Return the data below exactly as given, except for the images.

====== Provided records ======

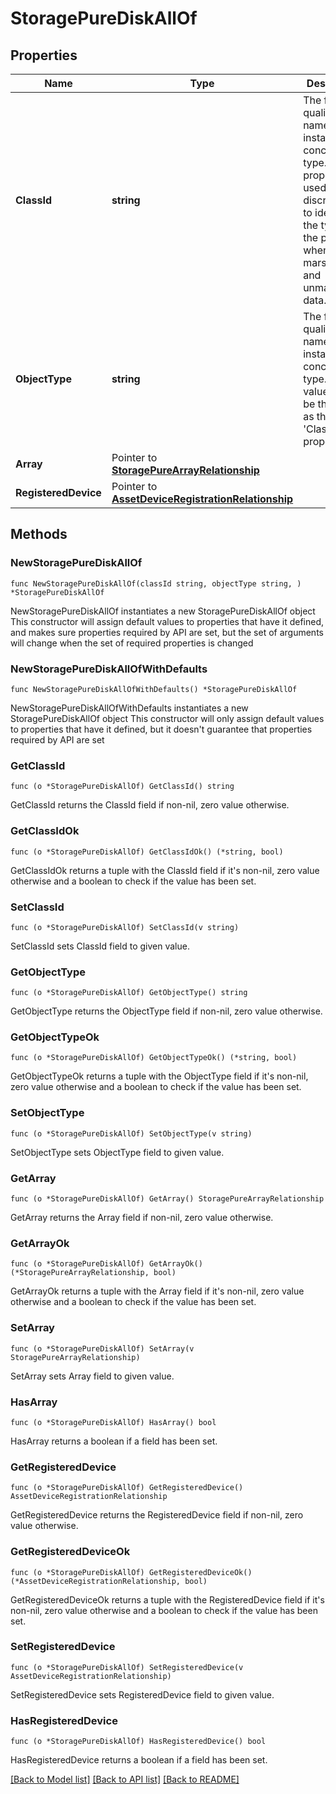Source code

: # StoragePureDiskAllOf

## Properties

Name | Type | Description | Notes
------------ | ------------- | ------------- | -------------
**ClassId** | **string** | The fully-qualified name of the instantiated, concrete type. This property is used as a discriminator to identify the type of the payload when marshaling and unmarshaling data. | [default to "storage.PureDisk"]
**ObjectType** | **string** | The fully-qualified name of the instantiated, concrete type. The value should be the same as the &#39;ClassId&#39; property. | [default to "storage.PureDisk"]
**Array** | Pointer to [**StoragePureArrayRelationship**](storage.PureArray.Relationship.md) |  | [optional] 
**RegisteredDevice** | Pointer to [**AssetDeviceRegistrationRelationship**](asset.DeviceRegistration.Relationship.md) |  | [optional] 

## Methods

### NewStoragePureDiskAllOf

`func NewStoragePureDiskAllOf(classId string, objectType string, ) *StoragePureDiskAllOf`

NewStoragePureDiskAllOf instantiates a new StoragePureDiskAllOf object
This constructor will assign default values to properties that have it defined,
and makes sure properties required by API are set, but the set of arguments
will change when the set of required properties is changed

### NewStoragePureDiskAllOfWithDefaults

`func NewStoragePureDiskAllOfWithDefaults() *StoragePureDiskAllOf`

NewStoragePureDiskAllOfWithDefaults instantiates a new StoragePureDiskAllOf object
This constructor will only assign default values to properties that have it defined,
but it doesn't guarantee that properties required by API are set

### GetClassId

`func (o *StoragePureDiskAllOf) GetClassId() string`

GetClassId returns the ClassId field if non-nil, zero value otherwise.

### GetClassIdOk

`func (o *StoragePureDiskAllOf) GetClassIdOk() (*string, bool)`

GetClassIdOk returns a tuple with the ClassId field if it's non-nil, zero value otherwise
and a boolean to check if the value has been set.

### SetClassId

`func (o *StoragePureDiskAllOf) SetClassId(v string)`

SetClassId sets ClassId field to given value.


### GetObjectType

`func (o *StoragePureDiskAllOf) GetObjectType() string`

GetObjectType returns the ObjectType field if non-nil, zero value otherwise.

### GetObjectTypeOk

`func (o *StoragePureDiskAllOf) GetObjectTypeOk() (*string, bool)`

GetObjectTypeOk returns a tuple with the ObjectType field if it's non-nil, zero value otherwise
and a boolean to check if the value has been set.

### SetObjectType

`func (o *StoragePureDiskAllOf) SetObjectType(v string)`

SetObjectType sets ObjectType field to given value.


### GetArray

`func (o *StoragePureDiskAllOf) GetArray() StoragePureArrayRelationship`

GetArray returns the Array field if non-nil, zero value otherwise.

### GetArrayOk

`func (o *StoragePureDiskAllOf) GetArrayOk() (*StoragePureArrayRelationship, bool)`

GetArrayOk returns a tuple with the Array field if it's non-nil, zero value otherwise
and a boolean to check if the value has been set.

### SetArray

`func (o *StoragePureDiskAllOf) SetArray(v StoragePureArrayRelationship)`

SetArray sets Array field to given value.

### HasArray

`func (o *StoragePureDiskAllOf) HasArray() bool`

HasArray returns a boolean if a field has been set.

### GetRegisteredDevice

`func (o *StoragePureDiskAllOf) GetRegisteredDevice() AssetDeviceRegistrationRelationship`

GetRegisteredDevice returns the RegisteredDevice field if non-nil, zero value otherwise.

### GetRegisteredDeviceOk

`func (o *StoragePureDiskAllOf) GetRegisteredDeviceOk() (*AssetDeviceRegistrationRelationship, bool)`

GetRegisteredDeviceOk returns a tuple with the RegisteredDevice field if it's non-nil, zero value otherwise
and a boolean to check if the value has been set.

### SetRegisteredDevice

`func (o *StoragePureDiskAllOf) SetRegisteredDevice(v AssetDeviceRegistrationRelationship)`

SetRegisteredDevice sets RegisteredDevice field to given value.

### HasRegisteredDevice

`func (o *StoragePureDiskAllOf) HasRegisteredDevice() bool`

HasRegisteredDevice returns a boolean if a field has been set.


[[Back to Model list]](../README.md#documentation-for-models) [[Back to API list]](../README.md#documentation-for-api-endpoints) [[Back to README]](../README.md)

======

*Exercise answer*.
Source code

: # StoragePureDiskAllOf

## Properties

Name | Type | Description | Notes
------------ | ------------- | ------------- | -------------
**ClassId** | **string** | The fully-qualified name of the instantiated, concrete type. This property is used as a discriminator to identify the type of the payload when marshaling and unmarshaling data. | [default to "storage.PureDisk"]
**ObjectType** | **string** | The fully-qualified name of the instantiated, concrete type. The value should be the same as the &#39;ClassId&#39; property. | [default to "storage.PureDisk"]
**Array** | Pointer to [**StoragePureArrayRelationship**](storage.PureArray.Relationship.md) |  | [optional] 
**RegisteredDevice** | Pointer to [**AssetDeviceRegistrationRelationship**](asset.DeviceRegistration.Relationship.md) |  | [optional] 

## Methods

### NewStoragePureDiskAllOf

`func NewStoragePureDiskAllOf(classId string, objectType string, ) *StoragePureDiskAllOf`

NewStoragePureDiskAllOf instantiates a new StoragePureDiskAllOf object
This constructor will assign default values to properties that have it defined,
and makes sure properties required by API are set, but the set of arguments
will change when the set of required properties is changed

### NewStoragePureDiskAllOfWithDefaults

`func NewStoragePureDiskAllOfWithDefaults() *StoragePureDiskAllOf`

NewStoragePureDiskAllOfWithDefaults instantiates a new StoragePureDiskAllOf object
This constructor will only assign default values to properties that have it defined,
but it doesn't guarantee that properties required by API are set

### GetClassId

`func (o *StoragePureDiskAllOf) GetClassId() string`

GetClassId returns the ClassId field if non-nil, zero value otherwise.

### GetClassIdOk

`func (o *StoragePureDiskAllOf) GetClassIdOk() (*string, bool)`

GetClassIdOk returns a tuple with the ClassId field if it's non-nil, zero value otherwise
and a boolean to check if the value has been set.

### SetClassId

`func (o *StoragePureDiskAllOf) SetClassId(v string)`

SetClassId sets ClassId field to given value.


### GetObjectType

`func (o *StoragePureDiskAllOf) GetObjectType() string`

GetObjectType returns the ObjectType field if non-nil, zero value otherwise.

### GetObjectTypeOk

`func (o *StoragePureDiskAllOf) GetObjectTypeOk() (*string, bool)`

GetObjectTypeOk returns a tuple with the ObjectType field if it's non-nil, zero value otherwise
and a boolean to check if the value has been set.

### SetObjectType

`func (o *StoragePureDiskAllOf) SetObjectType(v string)`

SetObjectType sets ObjectType field to given value.


### GetArray

`func (o *StoragePureDiskAllOf) GetArray() StoragePureArrayRelationship`

GetArray returns the Array field if non-nil, zero value otherwise.

### GetArrayOk

`func (o *StoragePureDiskAllOf) GetArrayOk() (*StoragePureArrayRelationship, bool)`

GetArrayOk returns a tuple with the Array field if it's non-nil, zero value otherwise
and a boolean to check if the value has been set.

### SetArray

`func (o *StoragePureDiskAllOf) SetArray(v StoragePureArrayRelationship)`

SetArray sets Array field to given value.

### HasArray

`func (o *StoragePureDiskAllOf) HasArray() bool`

HasArray returns a boolean if a field has been set.

### GetRegisteredDevice

`func (o *StoragePureDiskAllOf) GetRegisteredDevice() AssetDeviceRegistrationRelationship`

GetRegisteredDevice returns the RegisteredDevice field if non-nil, zero value otherwise.

### GetRegisteredDeviceOk

`func (o *StoragePureDiskAllOf) GetRegisteredDeviceOk() (*AssetDeviceRegistrationRelationship, bool)`

GetRegisteredDeviceOk returns a tuple with the RegisteredDevice field if it's non-nil, zero value otherwise
and a boolean to check if the value has been set.

### SetRegisteredDevice

`func (o *StoragePureDiskAllOf) SetRegisteredDevice(v AssetDeviceRegistrationRelationship)`

SetRegisteredDevice sets RegisteredDevice field to given value.

### HasRegisteredDevice

`func (o *StoragePureDiskAllOf) HasRegisteredDevice() bool`

HasRegisteredDevice returns a boolean if a field has been set.


[[Back to Model list]](../README.md#documentation-for-models) [[Back to API list]](../README.md#documentation-for-api-endpoints) [[Back to README]](../README.md)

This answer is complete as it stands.